Kemarilah, aku akan menjagamu,
asalkan kau mau mengulurkan tanganmu.
"Waktu tidak berputar ulang. Apa yang sudah hilang,
tidak akan kembali. Dan, aku sudah hilang."
Aku ingat kata-katamu itu. Masih terpatri di benakku.
Aku tidak selamanya berengsek.
Bisakah kau memercayaiku, sekali lagi?
Kilat rasa tidak percaya di matamu,
membuatku tiba-tiba meragukan diriku sendiri.
Tapi, sungguh, aku mencintaimu,
merindukan manis bibirmu.
Apa lagi yang harus kulakukan agar kau percaya?
Kenapa masih saja senyum retakmu yang kudapati?
Hanna, kau dengarkah suara itu?
Hatiku baru saja patah....

* * *
Aku bertemu Interlude, novel terbaru Windry Ramadhina saat aku membuka akun twitter-ku dan bertemu foto profil Mbak Windry yang menggunakan cover novel terbarunya. Sejak saat itu, aku sudah jatuh cinta pada novel ini. Sampai-sampai, aku membuka akunnya dan men-save gambar covernya untuk aku jadikan wallpaper ponselku.
Menurutku, novel ini sudah punya daya tarik untuk membuat terpesona pada pandangan pertama. Apalagi saat membaca tagline-nya, “Selalu ada jeda untuk bahagia”, dan kemudian membaca sinopsisnya, aku benar-benar langsung jatuh cinta setengah mati dengan novel ini. Waoo…
Melihat begitu excited-nya diriku pada novel ini, jelas aku punya harapan besar padanya. Harapan agar novel ini bukan novel biasa yang sekedar bercerita tentang cinta. Ada unsur non-mainstrain yang harus diangkatnya. Harus ada gelombang rasa yang dahsyat saat membacanya. Dan, tokoh-tokohnya harus melahirkan karakter yang kental dan sangat mempengaruhi cerita. Atau, kalau bisa sekalian mampu membuat pembaca tergila-gila sama tokohnya.

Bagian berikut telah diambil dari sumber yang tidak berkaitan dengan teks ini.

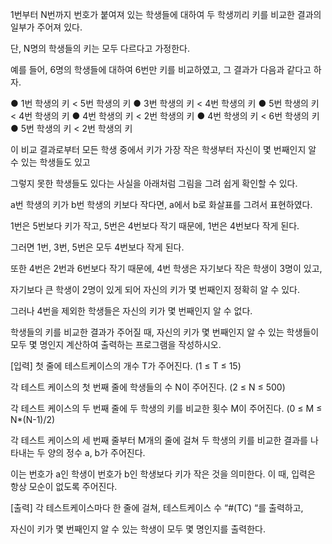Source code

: 1번부터 N번까지 번호가 붙여져 있는 학생들에 대하여 두 학생끼리 키를 비교한 결과의 일부가 주어져 있다.

단, N명의 학생들의 키는 모두 다르다고 가정한다.

예를 들어, 6명의 학생들에 대하여 6번만 키를 비교하였고, 그 결과가 다음과 같다고 하자.

● 1번 학생의 키 < 5번 학생의 키
● 3번 학생의 키 < 4번 학생의 키
● 5번 학생의 키 < 4번 학생의 키
● 4번 학생의 키 < 2번 학생의 키
● 4번 학생의 키 < 6번 학생의 키
● 5번 학생의 키 < 2번 학생의 키

이 비교 결과로부터 모든 학생 중에서 키가 가장 작은 학생부터 자신이 몇 번째인지 알 수 있는 학생들도 있고

그렇지 못한 학생들도 있다는 사실을 아래처럼 그림을 그려 쉽게 확인할 수 있다.

a번 학생의 키가 b번 학생의 키보다 작다면, a에서 b로 화살표를 그려서 표현하였다.

 

1번은 5번보다 키가 작고, 5번은 4번보다 작기 때문에, 1번은 4번보다 작게 된다.

그러면 1번, 3번, 5번은 모두 4번보다 작게 된다.

또한 4번은 2번과 6번보다 작기 때문에, 4번 학생은 자기보다 작은 학생이 3명이 있고,

자기보다 큰 학생이 2명이 있게 되어 자신의 키가 몇 번째인지 정확히 알 수 있다.

그러나 4번을 제외한 학생들은 자신의 키가 몇 번째인지 알 수 없다.

학생들의 키를 비교한 결과가 주어질 때, 자신의 키가 몇 번째인지 알 수 있는 학생들이 모두 몇 명인지 계산하여 출력하는 프로그램을 작성하시오.


[입력]
첫 줄에 테스트케이스의 개수 T가 주어진다. (1 ≤ T ≤ 15)

각 테스트 케이스의 첫 번째 줄에 학생들의 수 N이 주어진다. (2 ≤ N ≤ 500)

각 테스트 케이스의 두 번째 줄에 두 학생의 키를 비교한 횟수 M이 주어진다. (0 ≤ M ≤ N*(N-1)/2)

각 테스트 케이스의 세 번째 줄부터 M개의 줄에 걸쳐 두 학생의 키를 비교한 결과를 나타내는 두 양의 정수 a, b가 주어진다.

이는 번호가 a인 학생이 번호가 b인 학생보다 키가 작은 것을 의미한다. 이 때, 입력은 항상 모순이 없도록 주어진다.

[출력]
각 테스트케이스마다 한 줄에 걸쳐, 테스트케이스 수 “#(TC) “를 출력하고,

자신이 키가 몇 번째인지 알 수 있는 학생이 모두 몇 명인지를 출력한다.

Aku memang belum membaca semua novel Mbak Windry. Orange, dan Memory sudah agak langka. Baru London "Angel" dan Montase yang berhasil aku tamatkan. Kedua novel ini membuatku berekspektasi, Windry Ramadhani adalah penulis dengan gaya menulis yang lincah, manis, dan dengan rasa roman yang lembut dan menenangkan seperti aroma Vanila. Itu yang bikin aku merasa Mbak Windry special.
Dalam novel terbarunya ini, aku semakin yakin, dan tentu berharap semoga Interlude mampu menyampaikan rasa yang membuat hatiku jatuh cinta, kasmaran, galau, terluka, bahagia, dan mengharu biru bersama tokoh-tokohnya.
So, aku benar-benar nggak sabar untuk segera membaca novel ini.